Customer Service: Cost Deflection Out, Customer Experience In, Part 1
CRM News: Customer Service: Cost Deflection Out, Customer Experience In, Part 1: "Cost Deflection Out, Customer Experience In, Part 1"
In this article, David Barrow describes the perfect world of a live agent answering every call with perfect CRM tools by their side that effortlessly guide the agent along to a first call resolution.
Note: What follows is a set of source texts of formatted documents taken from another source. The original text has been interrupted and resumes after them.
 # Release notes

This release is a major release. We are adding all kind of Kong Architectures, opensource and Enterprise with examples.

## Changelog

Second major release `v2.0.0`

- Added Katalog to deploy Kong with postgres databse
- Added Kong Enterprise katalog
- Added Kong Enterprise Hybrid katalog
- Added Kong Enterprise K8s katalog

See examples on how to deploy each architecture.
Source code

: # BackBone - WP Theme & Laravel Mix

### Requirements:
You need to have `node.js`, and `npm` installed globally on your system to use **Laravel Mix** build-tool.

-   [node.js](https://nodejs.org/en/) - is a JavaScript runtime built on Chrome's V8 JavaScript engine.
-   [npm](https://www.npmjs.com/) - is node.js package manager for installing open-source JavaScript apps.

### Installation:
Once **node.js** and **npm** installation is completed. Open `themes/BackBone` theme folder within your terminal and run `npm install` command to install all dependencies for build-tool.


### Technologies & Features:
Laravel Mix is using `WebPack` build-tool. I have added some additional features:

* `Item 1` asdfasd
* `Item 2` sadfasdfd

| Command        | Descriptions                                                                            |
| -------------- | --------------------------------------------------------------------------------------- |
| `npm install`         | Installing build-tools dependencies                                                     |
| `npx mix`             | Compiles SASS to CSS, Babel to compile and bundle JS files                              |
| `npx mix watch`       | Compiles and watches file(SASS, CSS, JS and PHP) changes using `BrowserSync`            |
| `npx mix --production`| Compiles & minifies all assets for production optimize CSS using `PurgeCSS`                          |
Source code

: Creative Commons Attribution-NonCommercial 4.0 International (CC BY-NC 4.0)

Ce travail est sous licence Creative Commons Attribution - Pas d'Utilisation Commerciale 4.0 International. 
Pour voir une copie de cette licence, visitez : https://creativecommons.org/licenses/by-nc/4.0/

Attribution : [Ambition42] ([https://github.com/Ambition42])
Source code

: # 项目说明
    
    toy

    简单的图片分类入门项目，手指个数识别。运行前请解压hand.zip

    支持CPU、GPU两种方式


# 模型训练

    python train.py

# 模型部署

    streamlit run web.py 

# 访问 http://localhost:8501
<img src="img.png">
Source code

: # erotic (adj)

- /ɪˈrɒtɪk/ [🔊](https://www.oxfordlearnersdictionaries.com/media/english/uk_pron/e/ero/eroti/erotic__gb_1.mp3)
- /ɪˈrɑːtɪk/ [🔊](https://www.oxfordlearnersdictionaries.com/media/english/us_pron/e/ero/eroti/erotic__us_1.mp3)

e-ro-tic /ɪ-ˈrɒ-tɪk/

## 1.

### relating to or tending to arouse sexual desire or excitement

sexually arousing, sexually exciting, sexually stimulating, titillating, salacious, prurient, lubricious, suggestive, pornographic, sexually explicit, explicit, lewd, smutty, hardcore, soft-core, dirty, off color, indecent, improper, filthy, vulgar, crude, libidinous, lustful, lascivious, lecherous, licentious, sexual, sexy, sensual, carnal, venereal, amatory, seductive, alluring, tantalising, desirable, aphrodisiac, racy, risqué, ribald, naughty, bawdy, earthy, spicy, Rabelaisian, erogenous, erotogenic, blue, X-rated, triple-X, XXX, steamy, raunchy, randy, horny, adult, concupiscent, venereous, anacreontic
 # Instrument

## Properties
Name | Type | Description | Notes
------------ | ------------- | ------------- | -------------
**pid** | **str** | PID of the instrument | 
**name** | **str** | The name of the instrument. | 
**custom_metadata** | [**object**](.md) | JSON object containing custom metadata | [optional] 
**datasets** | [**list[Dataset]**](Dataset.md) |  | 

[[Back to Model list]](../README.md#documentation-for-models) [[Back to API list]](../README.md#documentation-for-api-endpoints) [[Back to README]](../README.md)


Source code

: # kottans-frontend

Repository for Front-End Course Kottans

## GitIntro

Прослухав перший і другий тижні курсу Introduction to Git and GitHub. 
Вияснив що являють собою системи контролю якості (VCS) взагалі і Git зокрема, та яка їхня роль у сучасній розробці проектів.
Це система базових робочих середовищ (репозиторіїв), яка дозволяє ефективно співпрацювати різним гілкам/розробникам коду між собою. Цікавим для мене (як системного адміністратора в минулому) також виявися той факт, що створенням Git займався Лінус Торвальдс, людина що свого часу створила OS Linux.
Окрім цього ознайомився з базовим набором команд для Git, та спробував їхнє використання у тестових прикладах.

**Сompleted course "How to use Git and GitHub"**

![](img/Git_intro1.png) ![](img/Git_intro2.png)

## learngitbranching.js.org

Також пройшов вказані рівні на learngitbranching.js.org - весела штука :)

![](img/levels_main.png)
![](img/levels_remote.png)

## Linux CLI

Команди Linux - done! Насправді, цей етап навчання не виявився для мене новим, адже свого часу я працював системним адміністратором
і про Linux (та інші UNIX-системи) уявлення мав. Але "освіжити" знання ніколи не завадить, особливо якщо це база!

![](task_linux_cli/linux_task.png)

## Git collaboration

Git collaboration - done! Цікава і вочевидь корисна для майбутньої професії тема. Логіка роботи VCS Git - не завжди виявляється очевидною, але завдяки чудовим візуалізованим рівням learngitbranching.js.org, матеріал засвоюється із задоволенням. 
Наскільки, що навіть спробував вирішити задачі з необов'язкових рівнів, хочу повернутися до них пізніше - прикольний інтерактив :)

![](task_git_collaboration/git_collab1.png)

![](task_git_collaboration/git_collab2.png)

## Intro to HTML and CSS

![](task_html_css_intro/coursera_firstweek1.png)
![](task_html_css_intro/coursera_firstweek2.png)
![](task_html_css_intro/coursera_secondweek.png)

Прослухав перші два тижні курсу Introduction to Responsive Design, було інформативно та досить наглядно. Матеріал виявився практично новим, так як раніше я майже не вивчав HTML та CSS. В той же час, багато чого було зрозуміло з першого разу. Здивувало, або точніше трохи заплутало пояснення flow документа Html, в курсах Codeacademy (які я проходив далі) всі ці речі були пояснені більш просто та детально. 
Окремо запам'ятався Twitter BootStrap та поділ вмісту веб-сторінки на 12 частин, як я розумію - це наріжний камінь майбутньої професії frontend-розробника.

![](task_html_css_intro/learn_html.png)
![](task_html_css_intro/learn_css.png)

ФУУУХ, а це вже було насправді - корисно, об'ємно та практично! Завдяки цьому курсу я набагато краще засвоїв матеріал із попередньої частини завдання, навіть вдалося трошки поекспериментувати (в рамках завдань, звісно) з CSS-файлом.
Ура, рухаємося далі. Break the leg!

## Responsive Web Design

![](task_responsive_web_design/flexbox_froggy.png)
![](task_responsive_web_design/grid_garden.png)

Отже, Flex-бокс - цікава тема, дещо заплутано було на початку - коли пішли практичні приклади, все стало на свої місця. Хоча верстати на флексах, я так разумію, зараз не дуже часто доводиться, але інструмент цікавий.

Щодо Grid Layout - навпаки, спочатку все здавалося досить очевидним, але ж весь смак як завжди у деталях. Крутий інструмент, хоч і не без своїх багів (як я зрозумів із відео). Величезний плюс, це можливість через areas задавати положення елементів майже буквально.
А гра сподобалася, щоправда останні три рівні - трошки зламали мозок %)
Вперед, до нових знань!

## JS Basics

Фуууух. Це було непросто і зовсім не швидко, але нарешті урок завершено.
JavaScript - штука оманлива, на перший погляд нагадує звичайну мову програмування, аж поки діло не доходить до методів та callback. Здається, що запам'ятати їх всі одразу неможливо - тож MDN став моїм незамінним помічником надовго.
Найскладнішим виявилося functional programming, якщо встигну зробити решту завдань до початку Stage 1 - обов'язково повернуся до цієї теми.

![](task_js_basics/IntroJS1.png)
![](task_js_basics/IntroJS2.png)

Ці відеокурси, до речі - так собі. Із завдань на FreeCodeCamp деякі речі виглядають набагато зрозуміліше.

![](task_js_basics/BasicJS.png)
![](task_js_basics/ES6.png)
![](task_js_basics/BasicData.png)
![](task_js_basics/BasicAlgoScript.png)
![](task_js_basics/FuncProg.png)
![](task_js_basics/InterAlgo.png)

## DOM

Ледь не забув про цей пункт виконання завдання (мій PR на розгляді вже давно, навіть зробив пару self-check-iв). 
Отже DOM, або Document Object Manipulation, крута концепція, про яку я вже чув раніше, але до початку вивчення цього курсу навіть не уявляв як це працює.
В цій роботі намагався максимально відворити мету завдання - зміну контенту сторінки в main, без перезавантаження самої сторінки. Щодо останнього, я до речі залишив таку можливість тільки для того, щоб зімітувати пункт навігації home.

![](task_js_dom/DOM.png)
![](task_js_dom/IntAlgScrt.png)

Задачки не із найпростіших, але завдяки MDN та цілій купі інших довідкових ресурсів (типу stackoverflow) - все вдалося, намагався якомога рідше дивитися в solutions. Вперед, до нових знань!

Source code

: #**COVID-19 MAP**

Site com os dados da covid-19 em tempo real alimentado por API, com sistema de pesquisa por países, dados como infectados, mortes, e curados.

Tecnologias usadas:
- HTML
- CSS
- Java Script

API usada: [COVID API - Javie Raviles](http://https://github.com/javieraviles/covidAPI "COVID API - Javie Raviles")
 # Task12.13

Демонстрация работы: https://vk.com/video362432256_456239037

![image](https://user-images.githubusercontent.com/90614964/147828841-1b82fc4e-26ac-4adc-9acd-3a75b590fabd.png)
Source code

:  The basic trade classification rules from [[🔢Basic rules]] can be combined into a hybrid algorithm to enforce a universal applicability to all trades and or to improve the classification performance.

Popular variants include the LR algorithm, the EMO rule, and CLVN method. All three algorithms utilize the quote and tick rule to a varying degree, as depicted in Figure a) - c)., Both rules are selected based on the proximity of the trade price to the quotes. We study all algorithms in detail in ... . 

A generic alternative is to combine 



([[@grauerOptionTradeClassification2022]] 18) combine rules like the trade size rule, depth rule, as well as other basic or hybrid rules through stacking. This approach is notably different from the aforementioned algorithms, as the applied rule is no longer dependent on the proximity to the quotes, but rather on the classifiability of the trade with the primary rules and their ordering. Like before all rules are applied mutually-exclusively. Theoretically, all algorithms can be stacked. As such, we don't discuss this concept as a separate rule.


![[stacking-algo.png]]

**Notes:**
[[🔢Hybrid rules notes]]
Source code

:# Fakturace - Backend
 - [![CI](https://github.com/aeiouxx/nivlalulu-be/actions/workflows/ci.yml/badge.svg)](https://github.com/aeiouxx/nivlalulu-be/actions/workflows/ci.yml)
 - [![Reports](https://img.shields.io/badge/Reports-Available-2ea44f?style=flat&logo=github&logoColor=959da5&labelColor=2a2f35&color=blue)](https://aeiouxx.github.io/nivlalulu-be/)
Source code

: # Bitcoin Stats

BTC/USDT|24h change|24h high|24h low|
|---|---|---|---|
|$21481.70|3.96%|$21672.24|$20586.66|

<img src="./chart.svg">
I think the biggest real challenge for call center managers is how to manage the ever increasing call volumes with never increasing budgets for staff.
You can have all the CRM technology you want, but when there is a call spike and not enough agents to answer the phone, then what happens to the caller experience?
David quotes a study from Zach McCreary at Jupiter that says "self-service deployments continue to exhibit low levels of satisfaction and resolution for customers, spawning recontact through channels -- e.g., phone, e-mail". Every call center manager I talk to says that call volumes keep going up, but they have to keep doing Hoodini acts and magically create agent capacity. I agree that shortening the calls by providing adequate data and direction is the right direction. Planning for staff with call statistcis also helps, but when your business can be affected by unpredictable events, then this data is not helpful. These are only an incremental steps in reducing the load on live agents.
Assisted self service with a hybrid blend of automation and agents with good data coming from CRM is really the next step in dealing with the ever rising tide of calls.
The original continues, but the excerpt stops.